Source texts of formatted documents
= Beginning of Section =
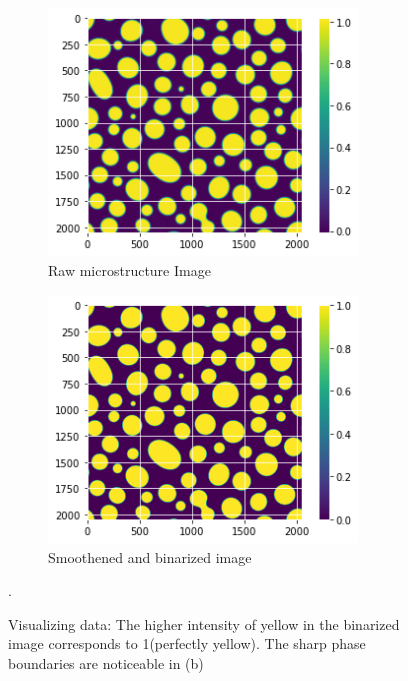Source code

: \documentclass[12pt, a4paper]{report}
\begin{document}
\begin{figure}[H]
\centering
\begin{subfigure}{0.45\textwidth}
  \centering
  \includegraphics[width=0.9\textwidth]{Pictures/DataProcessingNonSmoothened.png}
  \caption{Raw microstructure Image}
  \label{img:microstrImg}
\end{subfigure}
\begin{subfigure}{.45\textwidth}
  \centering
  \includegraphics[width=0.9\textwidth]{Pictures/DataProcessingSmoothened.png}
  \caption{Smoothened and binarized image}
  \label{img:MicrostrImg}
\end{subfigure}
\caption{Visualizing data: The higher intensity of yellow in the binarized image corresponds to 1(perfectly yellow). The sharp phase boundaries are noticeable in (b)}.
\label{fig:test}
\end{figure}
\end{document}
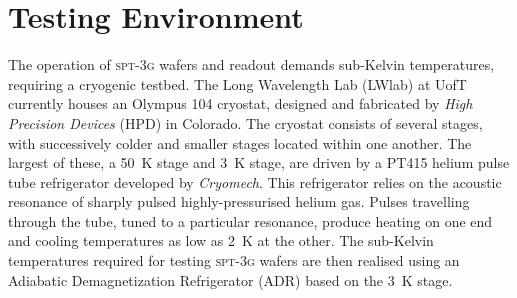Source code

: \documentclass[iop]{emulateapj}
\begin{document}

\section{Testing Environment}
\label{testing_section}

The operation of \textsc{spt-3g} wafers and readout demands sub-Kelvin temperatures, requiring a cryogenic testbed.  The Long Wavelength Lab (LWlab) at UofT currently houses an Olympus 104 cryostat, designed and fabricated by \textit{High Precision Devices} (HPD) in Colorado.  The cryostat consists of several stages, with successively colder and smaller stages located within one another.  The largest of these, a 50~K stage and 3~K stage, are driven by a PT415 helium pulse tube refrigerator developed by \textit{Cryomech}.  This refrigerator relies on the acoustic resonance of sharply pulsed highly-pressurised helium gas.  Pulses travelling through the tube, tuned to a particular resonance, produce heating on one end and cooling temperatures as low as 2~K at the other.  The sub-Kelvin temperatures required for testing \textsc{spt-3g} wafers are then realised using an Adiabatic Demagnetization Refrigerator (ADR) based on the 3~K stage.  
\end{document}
= End of Section =
= Beginning of Section =
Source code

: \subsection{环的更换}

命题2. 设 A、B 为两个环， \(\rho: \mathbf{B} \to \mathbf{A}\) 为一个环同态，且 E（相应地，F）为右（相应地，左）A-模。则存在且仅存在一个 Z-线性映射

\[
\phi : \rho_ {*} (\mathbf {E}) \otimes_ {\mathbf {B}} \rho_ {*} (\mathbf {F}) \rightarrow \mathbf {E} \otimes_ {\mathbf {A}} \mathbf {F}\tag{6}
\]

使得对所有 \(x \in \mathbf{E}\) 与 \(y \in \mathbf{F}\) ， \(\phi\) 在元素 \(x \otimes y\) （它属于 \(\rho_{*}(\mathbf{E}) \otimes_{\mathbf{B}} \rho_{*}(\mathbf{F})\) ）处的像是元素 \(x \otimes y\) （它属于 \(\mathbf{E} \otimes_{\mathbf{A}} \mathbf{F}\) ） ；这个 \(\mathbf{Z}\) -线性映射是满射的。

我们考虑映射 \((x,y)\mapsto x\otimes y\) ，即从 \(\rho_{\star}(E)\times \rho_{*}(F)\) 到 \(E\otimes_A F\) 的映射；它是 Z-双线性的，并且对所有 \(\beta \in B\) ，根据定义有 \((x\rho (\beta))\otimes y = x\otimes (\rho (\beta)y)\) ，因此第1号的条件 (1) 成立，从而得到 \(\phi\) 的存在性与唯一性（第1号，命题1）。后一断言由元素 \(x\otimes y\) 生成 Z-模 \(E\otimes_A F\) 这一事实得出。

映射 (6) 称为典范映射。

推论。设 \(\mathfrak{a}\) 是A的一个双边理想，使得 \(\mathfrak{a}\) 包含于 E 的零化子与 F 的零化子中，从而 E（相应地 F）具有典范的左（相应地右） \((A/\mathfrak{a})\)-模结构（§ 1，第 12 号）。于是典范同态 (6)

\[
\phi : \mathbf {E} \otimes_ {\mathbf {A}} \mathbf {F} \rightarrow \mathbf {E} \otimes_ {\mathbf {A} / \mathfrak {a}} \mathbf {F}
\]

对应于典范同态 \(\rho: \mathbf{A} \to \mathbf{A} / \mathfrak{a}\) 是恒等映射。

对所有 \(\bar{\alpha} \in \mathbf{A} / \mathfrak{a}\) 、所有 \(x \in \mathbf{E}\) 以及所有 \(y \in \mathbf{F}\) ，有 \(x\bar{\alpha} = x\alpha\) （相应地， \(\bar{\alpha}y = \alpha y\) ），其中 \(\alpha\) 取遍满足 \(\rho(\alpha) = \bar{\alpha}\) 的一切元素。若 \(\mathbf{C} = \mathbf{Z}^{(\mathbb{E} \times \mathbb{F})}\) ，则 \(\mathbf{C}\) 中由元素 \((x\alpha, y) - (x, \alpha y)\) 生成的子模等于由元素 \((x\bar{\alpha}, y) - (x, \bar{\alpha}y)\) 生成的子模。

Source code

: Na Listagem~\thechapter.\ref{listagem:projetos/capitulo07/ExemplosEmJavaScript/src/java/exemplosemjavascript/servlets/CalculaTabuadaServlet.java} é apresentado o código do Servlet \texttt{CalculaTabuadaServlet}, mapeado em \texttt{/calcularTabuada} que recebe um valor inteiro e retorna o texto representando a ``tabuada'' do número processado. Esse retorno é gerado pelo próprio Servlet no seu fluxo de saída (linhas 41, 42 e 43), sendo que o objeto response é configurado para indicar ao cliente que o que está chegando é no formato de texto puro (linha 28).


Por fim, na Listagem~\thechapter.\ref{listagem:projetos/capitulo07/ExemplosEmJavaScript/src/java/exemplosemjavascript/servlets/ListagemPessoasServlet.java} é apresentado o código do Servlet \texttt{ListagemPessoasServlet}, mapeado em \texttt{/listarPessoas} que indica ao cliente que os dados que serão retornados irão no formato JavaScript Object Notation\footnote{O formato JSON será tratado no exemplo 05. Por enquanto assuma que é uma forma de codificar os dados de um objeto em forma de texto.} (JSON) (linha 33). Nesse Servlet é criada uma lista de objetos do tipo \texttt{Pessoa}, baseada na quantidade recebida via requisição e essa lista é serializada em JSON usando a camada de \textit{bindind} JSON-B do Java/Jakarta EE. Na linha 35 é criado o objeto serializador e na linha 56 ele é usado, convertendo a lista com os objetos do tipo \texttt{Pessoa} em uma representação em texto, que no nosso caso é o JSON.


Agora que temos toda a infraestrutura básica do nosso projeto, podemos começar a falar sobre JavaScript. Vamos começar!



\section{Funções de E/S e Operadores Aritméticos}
= End of Section =
● **ASSIGNED TASK**
Go through the entries and report every line with the string "includegraphics".

● **COMPLETED EXERCISE**
  \includegraphics[width=0.9\textwidth]{Pictures/DataProcessingNonSmoothened.png}
  \includegraphics[width=0.9\textwidth]{Pictures/DataProcessingSmoothened.png}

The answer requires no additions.